On Easter Sunday in April of 2004 (I don’t remember the exact date, either the 11th or 12th – I’m terrible with dates, but I remember the Christian holiday well), my eldest brother completed suicide. He was 50 years old. He left no note. For most of the year following his death, I was haunted by that eternal question: why? I am resolved to never knowing the answer, however I had not realized until reading Etkind’s book that six years after the fact I am still asking: why? I guess I always will.

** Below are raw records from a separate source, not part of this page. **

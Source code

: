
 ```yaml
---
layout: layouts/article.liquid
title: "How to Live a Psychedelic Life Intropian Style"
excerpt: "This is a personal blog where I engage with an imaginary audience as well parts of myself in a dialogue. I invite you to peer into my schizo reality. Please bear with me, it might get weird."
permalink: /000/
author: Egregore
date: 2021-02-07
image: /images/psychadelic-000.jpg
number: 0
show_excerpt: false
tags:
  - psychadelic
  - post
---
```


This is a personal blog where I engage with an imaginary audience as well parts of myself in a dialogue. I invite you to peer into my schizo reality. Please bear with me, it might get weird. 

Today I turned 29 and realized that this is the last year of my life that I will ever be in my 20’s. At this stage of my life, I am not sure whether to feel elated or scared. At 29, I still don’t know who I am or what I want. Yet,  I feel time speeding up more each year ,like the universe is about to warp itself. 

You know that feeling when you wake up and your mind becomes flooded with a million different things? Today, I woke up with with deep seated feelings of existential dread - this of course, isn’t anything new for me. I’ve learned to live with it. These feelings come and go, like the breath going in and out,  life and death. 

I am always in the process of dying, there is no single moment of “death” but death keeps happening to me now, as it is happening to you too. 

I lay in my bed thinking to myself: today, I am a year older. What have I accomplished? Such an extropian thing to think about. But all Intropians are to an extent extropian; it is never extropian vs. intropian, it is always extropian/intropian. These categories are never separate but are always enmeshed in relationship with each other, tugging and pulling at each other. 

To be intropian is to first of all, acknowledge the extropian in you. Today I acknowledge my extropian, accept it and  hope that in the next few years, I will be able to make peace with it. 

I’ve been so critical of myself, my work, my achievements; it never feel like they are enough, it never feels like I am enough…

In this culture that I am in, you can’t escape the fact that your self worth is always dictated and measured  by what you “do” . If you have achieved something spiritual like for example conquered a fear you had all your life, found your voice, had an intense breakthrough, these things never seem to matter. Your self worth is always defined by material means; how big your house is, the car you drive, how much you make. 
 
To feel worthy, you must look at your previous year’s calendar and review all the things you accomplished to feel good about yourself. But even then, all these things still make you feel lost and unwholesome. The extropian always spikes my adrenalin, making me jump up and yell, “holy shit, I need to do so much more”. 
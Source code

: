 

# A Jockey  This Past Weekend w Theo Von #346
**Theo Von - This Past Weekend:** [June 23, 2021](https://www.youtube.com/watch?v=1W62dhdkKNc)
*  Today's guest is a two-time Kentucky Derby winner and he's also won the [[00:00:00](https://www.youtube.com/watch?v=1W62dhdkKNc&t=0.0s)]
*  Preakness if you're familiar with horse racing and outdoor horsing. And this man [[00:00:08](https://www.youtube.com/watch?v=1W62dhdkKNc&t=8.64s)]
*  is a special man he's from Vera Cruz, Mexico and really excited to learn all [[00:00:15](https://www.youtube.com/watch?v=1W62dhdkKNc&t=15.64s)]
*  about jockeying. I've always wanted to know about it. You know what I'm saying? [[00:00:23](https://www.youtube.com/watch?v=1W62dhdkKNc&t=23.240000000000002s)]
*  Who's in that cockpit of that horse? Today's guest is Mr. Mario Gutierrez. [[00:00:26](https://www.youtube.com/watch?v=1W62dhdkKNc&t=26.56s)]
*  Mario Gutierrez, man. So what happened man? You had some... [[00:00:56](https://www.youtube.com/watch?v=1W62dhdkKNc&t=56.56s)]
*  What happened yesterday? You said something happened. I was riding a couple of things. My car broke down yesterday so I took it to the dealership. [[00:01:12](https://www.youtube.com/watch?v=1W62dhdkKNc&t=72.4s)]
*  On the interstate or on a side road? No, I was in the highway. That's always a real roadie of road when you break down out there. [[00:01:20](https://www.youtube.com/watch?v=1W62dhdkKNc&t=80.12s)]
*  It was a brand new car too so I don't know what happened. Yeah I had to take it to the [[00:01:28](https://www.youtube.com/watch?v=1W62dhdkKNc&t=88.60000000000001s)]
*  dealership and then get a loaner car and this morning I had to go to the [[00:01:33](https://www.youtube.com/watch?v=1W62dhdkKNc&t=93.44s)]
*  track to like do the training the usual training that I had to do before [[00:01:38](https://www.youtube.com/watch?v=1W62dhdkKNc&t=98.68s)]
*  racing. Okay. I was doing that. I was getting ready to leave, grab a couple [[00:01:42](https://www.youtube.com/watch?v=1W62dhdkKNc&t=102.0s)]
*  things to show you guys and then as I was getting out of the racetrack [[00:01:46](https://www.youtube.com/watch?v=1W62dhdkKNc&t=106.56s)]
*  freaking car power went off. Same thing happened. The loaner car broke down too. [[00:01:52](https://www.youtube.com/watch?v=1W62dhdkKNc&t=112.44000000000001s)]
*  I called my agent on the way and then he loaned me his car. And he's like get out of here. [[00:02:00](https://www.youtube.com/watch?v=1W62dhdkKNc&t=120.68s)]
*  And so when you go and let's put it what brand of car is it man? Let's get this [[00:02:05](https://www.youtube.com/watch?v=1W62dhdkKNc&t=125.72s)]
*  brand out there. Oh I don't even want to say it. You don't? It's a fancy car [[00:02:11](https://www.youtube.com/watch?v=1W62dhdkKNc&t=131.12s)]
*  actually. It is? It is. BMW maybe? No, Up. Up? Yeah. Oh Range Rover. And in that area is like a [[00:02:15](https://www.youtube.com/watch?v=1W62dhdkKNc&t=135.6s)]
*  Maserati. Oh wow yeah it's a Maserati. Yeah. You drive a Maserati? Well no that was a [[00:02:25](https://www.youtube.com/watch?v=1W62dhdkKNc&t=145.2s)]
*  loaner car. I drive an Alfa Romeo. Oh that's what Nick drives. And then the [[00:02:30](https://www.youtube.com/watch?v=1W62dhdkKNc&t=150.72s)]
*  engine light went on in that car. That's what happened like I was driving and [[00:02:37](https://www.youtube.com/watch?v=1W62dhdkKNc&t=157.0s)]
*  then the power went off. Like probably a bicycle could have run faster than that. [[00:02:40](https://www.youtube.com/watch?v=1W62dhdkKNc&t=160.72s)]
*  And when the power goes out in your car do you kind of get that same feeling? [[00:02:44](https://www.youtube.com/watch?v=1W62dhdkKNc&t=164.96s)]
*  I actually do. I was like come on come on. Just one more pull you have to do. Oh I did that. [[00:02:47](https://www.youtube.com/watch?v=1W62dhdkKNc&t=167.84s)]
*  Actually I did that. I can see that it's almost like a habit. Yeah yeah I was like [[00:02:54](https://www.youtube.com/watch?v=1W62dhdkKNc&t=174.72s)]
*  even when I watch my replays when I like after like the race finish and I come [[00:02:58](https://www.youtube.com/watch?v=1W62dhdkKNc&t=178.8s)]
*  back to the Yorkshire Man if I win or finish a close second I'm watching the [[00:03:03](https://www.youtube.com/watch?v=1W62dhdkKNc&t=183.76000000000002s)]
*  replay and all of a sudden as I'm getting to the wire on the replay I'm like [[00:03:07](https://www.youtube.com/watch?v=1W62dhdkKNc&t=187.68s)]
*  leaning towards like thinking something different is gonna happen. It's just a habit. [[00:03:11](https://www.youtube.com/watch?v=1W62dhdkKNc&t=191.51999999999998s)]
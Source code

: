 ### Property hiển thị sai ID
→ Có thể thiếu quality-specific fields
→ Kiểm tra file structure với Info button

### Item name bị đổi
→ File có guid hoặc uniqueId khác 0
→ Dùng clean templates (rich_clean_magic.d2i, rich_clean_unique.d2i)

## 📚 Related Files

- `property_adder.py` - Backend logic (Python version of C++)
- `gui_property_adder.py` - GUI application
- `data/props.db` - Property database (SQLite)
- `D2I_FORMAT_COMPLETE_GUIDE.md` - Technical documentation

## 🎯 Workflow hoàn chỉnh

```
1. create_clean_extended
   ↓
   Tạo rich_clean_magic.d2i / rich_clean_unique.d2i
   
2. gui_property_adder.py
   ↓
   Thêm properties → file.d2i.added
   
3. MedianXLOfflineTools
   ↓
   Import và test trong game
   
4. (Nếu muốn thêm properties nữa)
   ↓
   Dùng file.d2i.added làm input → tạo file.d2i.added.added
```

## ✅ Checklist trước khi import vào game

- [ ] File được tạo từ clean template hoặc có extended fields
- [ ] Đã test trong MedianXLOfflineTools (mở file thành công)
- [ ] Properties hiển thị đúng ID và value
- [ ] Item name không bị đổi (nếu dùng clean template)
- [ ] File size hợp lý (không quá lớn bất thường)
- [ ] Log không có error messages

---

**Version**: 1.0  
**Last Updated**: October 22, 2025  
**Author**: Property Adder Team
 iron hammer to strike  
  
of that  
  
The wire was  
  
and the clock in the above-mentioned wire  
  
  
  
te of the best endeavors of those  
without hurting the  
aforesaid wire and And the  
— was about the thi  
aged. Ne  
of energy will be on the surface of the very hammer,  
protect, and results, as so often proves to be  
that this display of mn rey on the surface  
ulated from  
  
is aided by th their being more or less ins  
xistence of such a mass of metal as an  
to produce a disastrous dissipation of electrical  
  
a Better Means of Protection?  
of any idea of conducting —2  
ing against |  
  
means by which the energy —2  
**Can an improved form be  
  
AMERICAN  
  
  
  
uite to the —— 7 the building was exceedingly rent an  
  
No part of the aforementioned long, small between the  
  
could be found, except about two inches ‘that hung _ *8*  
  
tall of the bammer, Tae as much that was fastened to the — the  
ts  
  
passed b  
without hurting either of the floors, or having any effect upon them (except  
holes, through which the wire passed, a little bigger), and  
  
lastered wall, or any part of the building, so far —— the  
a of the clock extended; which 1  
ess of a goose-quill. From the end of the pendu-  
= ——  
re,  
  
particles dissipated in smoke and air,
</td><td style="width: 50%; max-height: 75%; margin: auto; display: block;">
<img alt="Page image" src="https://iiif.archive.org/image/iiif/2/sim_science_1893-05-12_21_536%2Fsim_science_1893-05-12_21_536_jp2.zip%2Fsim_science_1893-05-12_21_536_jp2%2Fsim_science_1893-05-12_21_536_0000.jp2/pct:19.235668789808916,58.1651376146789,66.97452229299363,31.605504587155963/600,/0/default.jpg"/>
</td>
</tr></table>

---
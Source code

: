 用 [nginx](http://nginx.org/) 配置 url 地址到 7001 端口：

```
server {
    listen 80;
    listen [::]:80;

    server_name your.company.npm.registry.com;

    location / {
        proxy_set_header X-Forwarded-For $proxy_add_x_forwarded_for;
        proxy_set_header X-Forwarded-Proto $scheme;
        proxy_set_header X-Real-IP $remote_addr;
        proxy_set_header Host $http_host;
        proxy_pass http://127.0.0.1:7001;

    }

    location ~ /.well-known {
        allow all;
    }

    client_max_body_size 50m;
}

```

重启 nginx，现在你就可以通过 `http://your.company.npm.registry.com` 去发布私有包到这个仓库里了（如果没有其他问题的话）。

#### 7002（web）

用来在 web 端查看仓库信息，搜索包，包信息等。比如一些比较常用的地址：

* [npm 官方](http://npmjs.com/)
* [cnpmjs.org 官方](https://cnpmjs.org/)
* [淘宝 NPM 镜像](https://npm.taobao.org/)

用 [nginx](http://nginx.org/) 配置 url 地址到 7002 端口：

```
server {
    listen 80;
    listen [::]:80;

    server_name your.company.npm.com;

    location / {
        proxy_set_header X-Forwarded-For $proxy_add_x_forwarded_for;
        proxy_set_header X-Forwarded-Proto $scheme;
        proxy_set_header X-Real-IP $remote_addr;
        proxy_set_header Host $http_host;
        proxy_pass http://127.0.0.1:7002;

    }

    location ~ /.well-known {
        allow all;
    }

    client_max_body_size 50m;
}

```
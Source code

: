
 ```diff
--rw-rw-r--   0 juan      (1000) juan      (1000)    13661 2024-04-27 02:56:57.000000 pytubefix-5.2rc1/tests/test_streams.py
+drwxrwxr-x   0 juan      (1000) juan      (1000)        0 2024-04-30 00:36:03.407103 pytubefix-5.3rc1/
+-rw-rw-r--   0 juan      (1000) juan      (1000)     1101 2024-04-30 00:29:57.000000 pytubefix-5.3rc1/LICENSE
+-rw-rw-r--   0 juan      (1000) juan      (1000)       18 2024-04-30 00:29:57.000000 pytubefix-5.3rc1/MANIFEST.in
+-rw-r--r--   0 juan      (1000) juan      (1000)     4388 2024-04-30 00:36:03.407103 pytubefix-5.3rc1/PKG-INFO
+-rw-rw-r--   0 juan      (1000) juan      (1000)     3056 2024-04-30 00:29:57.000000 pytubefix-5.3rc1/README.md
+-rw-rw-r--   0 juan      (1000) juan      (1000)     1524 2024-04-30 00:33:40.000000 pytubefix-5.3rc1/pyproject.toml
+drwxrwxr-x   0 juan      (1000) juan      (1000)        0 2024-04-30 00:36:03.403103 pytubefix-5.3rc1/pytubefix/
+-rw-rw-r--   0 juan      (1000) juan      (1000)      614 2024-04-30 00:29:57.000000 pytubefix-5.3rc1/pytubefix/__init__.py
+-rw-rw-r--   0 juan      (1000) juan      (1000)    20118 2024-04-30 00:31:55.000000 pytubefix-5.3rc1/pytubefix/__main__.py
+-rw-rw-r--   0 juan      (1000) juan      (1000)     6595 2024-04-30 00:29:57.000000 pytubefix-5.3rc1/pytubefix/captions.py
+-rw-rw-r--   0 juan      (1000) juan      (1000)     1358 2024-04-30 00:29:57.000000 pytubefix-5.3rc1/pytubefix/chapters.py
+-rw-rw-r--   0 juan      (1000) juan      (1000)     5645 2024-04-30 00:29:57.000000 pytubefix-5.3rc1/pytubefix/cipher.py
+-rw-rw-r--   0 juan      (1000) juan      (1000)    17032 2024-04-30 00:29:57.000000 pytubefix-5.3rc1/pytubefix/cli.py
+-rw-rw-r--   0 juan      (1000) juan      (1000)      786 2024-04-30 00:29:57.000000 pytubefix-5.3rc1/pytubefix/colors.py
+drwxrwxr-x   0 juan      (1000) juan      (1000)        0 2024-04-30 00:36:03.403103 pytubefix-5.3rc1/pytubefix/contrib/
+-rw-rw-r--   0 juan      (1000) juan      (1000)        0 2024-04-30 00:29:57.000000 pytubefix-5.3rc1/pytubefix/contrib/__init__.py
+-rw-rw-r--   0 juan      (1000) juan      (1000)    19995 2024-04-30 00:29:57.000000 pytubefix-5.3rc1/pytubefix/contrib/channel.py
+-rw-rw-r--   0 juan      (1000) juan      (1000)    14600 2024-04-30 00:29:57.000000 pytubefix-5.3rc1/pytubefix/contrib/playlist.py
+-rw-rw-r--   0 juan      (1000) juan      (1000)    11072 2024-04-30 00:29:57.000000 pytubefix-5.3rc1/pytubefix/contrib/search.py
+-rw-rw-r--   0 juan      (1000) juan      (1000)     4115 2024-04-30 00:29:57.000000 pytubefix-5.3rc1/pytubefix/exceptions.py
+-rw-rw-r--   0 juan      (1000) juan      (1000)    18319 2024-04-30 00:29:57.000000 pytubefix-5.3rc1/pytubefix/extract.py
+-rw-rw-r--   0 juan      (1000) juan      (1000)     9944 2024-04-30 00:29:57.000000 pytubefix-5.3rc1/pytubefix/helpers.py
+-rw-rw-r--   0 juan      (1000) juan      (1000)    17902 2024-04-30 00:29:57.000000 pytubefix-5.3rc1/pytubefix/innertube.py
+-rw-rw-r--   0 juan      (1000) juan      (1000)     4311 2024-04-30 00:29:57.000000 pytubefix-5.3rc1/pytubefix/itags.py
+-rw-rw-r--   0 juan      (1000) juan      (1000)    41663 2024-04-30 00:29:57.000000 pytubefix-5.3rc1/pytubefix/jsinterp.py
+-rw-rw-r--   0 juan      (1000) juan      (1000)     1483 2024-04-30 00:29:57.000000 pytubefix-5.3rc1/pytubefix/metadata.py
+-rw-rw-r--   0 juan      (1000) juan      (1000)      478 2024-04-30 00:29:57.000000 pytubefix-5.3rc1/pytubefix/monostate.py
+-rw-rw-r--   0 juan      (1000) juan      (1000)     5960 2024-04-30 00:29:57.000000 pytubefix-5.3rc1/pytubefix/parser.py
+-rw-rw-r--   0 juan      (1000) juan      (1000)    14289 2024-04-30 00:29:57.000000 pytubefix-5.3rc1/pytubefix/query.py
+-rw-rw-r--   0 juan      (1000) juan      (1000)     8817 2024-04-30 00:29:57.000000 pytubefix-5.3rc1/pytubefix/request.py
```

Excerpt from …Or Not to Be:
Resume
Razors pain you;
Rivers are damp;
Acids stain you;
and drugs cause cramp.
Guns aren’t lawful;
Nooses give;
Gas smells awful;
You might as well live.
~ Dorothy Parker
Dorothy Parker attempted suicide five times, and “died at the age of seventy-three of a heart attack.” I guess she took the advice of her own work. Many artists complete suicide, in large part because they are often manic-depressives. In fact, mental illness is a contributing factor in the decision to end one’s life, if not the factor for suicide.
What I have learned from Etkind’s book, which not only presents suicide notes from all walks of life and eras of history, since notes were first published in the eighteenth century with the birth of literary, but also analyses their contents, that even for those who leave notes, no answer is found as to why the individual chooses suicide. There just is no answer.
A remarkable book. …Or Not to Be: a Collection of Suicide Notes by Marc Etkind, published by Riverhead Books in New York, 1997.